Stored data:

>>>>>

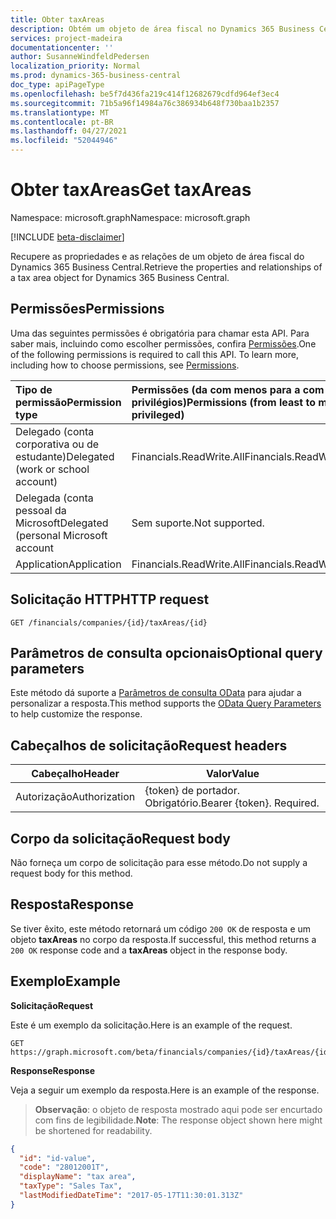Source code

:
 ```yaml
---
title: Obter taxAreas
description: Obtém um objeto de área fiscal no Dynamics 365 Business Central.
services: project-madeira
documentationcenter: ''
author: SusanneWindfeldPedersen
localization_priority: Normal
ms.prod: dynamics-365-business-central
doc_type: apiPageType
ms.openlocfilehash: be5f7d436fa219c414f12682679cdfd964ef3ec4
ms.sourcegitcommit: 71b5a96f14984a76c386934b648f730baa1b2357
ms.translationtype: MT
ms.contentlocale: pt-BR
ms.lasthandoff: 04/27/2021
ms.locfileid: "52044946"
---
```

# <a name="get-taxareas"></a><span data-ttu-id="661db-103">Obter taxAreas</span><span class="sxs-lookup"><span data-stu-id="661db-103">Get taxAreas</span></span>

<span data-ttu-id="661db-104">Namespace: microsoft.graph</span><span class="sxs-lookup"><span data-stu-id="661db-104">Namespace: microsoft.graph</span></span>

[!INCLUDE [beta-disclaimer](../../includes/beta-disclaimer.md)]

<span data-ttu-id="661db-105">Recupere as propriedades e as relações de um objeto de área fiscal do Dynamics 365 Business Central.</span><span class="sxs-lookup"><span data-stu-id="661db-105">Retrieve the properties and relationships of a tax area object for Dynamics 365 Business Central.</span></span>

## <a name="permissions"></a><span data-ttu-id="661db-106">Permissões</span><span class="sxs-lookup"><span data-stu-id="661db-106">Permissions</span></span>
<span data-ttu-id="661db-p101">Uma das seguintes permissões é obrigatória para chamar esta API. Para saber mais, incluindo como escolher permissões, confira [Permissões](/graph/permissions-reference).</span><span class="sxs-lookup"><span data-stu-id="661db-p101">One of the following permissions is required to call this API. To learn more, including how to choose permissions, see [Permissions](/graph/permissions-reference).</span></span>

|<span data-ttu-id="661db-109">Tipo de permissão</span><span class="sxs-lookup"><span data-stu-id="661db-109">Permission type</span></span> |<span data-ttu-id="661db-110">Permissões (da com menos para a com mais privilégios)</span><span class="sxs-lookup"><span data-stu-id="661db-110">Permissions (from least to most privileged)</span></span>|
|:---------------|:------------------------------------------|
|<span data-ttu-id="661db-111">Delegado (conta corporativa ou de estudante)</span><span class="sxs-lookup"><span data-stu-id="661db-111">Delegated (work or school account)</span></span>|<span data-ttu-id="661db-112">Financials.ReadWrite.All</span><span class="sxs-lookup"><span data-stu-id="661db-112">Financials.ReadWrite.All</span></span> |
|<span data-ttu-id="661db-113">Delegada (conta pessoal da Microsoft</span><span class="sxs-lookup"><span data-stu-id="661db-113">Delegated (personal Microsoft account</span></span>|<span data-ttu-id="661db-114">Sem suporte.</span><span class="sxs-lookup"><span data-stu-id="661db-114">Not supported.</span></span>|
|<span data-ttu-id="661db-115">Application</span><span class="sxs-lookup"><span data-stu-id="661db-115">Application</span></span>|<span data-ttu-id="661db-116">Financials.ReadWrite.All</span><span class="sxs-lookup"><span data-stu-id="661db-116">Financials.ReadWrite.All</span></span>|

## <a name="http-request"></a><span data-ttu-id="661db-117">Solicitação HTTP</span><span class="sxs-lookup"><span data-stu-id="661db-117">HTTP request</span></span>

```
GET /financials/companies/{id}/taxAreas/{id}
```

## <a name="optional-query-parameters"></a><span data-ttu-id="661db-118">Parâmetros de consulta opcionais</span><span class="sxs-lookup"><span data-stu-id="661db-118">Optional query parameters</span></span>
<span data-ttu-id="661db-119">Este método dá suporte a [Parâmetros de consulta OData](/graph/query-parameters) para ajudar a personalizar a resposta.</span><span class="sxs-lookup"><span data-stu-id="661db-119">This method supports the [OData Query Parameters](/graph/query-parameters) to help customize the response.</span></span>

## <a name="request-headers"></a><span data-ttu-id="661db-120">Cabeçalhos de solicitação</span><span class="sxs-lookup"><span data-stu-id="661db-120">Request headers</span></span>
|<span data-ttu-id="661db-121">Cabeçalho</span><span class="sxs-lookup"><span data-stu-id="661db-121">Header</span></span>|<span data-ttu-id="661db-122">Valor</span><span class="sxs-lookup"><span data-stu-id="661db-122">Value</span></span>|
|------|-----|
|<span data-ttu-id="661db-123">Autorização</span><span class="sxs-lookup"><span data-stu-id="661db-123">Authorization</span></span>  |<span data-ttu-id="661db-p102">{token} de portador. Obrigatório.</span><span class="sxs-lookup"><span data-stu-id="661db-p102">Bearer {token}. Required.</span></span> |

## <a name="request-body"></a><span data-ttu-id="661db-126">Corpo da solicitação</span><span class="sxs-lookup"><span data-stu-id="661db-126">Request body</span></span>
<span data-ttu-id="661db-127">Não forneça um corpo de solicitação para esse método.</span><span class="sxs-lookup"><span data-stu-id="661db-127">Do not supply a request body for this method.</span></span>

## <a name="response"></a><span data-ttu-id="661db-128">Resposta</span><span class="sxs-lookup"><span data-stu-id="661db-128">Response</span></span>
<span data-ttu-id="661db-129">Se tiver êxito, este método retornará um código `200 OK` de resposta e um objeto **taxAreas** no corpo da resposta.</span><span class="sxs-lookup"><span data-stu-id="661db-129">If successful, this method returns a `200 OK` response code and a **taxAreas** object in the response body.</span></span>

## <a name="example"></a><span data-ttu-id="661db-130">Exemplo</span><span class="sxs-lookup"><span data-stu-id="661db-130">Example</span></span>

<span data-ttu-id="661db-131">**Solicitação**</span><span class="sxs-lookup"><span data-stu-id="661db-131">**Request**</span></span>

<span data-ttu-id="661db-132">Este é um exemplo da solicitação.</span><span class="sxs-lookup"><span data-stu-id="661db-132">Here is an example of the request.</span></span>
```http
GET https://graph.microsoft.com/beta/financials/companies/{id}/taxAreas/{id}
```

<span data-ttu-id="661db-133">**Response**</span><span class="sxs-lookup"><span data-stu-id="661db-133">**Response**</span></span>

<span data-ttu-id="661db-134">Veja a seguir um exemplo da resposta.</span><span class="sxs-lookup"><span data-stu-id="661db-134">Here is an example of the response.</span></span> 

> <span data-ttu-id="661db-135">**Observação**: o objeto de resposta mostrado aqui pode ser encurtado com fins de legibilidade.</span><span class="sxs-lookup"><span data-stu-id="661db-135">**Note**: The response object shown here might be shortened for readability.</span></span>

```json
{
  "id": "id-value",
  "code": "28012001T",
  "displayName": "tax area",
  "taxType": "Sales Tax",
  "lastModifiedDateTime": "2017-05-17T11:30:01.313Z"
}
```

<<<<<
>>>>>

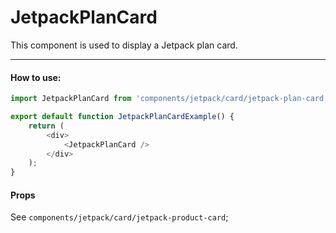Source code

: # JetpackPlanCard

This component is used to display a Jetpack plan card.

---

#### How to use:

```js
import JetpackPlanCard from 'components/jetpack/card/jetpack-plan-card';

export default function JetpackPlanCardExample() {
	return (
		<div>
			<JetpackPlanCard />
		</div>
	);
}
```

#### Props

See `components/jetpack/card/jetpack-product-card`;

<<<<<
>>>>>

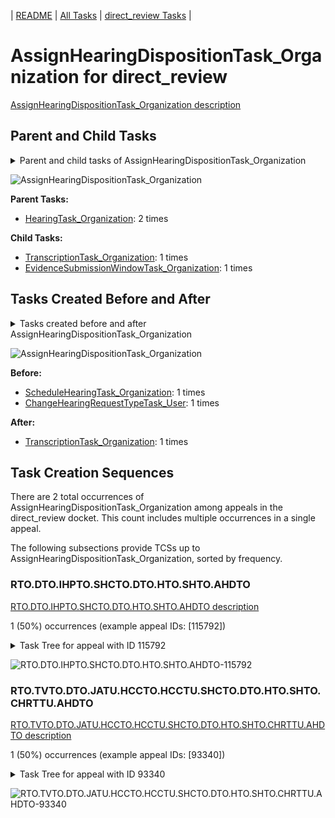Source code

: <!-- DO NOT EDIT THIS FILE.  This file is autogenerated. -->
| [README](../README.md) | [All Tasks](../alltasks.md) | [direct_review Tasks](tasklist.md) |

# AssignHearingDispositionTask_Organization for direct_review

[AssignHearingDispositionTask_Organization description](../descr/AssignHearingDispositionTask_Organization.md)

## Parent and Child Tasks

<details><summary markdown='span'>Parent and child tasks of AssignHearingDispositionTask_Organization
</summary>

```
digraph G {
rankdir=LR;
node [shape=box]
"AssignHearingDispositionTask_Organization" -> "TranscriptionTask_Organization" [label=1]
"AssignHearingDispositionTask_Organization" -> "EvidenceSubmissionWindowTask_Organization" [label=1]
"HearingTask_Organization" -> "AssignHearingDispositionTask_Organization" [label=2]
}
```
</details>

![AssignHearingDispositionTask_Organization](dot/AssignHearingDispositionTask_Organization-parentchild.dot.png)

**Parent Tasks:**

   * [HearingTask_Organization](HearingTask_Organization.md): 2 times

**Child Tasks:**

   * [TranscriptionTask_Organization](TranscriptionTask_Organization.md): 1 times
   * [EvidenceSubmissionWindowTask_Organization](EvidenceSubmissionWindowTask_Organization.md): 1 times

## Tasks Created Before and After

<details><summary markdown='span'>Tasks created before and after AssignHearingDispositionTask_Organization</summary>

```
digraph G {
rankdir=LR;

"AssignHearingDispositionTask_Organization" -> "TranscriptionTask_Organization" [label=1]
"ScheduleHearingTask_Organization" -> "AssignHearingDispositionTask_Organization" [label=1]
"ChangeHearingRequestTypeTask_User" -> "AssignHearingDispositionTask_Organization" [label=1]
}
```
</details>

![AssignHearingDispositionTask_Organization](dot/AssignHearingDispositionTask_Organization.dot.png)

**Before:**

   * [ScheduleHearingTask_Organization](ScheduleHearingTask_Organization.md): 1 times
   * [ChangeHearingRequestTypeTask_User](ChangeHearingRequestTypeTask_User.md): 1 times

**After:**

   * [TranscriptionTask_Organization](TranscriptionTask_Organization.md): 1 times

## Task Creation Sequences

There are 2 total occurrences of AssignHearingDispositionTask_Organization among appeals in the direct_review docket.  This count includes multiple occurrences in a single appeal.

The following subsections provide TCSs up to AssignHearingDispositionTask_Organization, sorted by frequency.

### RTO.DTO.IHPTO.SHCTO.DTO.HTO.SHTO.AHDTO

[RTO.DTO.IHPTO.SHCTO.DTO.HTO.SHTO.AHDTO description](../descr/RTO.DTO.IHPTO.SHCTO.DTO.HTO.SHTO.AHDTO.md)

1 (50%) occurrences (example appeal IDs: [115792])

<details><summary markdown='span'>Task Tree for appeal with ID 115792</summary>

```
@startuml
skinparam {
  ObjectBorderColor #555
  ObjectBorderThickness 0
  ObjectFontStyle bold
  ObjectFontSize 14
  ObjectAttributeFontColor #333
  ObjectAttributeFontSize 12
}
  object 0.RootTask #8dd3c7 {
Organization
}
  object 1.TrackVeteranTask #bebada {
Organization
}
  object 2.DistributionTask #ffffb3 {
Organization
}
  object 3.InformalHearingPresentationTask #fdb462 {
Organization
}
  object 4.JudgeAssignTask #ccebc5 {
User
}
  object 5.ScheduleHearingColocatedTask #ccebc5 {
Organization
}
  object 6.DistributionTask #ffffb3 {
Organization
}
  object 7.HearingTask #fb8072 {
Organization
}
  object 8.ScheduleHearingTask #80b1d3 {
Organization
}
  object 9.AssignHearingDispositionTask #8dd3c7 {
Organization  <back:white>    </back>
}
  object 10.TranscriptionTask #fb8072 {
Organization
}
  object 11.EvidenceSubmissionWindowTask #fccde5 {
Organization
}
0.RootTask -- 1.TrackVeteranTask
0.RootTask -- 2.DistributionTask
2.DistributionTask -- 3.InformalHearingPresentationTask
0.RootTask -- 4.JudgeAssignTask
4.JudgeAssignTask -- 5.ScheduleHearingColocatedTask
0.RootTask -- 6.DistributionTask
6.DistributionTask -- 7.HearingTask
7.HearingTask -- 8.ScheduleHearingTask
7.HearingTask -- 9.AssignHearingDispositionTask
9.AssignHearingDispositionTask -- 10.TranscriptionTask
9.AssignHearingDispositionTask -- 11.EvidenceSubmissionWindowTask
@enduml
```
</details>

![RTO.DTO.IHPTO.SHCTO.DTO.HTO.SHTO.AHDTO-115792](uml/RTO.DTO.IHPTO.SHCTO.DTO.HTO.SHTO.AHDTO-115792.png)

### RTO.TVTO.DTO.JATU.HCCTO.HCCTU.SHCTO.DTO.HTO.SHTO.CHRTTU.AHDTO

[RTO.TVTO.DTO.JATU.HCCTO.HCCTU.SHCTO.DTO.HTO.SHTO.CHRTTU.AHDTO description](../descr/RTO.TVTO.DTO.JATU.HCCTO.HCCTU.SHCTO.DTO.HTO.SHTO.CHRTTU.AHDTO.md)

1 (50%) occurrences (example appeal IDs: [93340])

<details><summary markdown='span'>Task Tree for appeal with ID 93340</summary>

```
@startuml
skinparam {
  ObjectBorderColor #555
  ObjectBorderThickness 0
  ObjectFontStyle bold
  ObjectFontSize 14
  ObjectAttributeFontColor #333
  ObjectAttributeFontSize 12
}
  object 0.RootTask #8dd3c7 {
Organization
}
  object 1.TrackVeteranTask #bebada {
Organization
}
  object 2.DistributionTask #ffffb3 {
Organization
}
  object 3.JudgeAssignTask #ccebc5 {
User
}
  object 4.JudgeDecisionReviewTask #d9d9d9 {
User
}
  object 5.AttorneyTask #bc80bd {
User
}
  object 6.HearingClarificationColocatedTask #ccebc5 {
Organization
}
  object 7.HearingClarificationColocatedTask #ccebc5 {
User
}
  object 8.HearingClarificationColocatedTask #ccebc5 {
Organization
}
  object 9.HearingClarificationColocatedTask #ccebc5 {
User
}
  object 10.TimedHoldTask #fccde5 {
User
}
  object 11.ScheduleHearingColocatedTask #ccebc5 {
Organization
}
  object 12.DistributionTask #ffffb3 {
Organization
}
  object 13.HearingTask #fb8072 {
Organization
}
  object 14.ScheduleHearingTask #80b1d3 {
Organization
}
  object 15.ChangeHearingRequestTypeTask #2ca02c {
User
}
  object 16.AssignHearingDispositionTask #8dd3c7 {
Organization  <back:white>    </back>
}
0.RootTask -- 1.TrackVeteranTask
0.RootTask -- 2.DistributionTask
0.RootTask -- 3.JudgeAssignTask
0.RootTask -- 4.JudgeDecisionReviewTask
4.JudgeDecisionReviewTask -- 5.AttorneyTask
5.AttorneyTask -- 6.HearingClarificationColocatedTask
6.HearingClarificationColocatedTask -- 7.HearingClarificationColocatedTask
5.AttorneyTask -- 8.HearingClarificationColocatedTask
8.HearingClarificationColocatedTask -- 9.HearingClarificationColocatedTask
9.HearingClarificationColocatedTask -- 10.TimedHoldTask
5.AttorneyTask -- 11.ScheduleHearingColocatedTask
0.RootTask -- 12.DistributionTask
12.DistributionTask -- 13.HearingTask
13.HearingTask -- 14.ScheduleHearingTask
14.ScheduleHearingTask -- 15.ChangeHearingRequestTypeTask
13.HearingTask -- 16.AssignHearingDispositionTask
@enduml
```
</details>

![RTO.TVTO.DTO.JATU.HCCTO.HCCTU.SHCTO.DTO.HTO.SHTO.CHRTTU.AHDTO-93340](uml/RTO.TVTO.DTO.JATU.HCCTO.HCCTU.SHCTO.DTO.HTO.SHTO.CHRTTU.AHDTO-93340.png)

<<<<<

Search the entries for the word "summary" and show every line that has it.

**SOLUTION TO THE PROBLEM**
<details><summary markdown='span'>Parent and child tasks of AssignHearingDispositionTask_Organization
</summary>
<details><summary markdown='span'>Tasks created before and after AssignHearingDispositionTask_Organization</summary>
<details><summary markdown='span'>Task Tree for appeal with ID 115792</summary>
<details><summary markdown='span'>Task Tree for appeal with ID 93340</summary>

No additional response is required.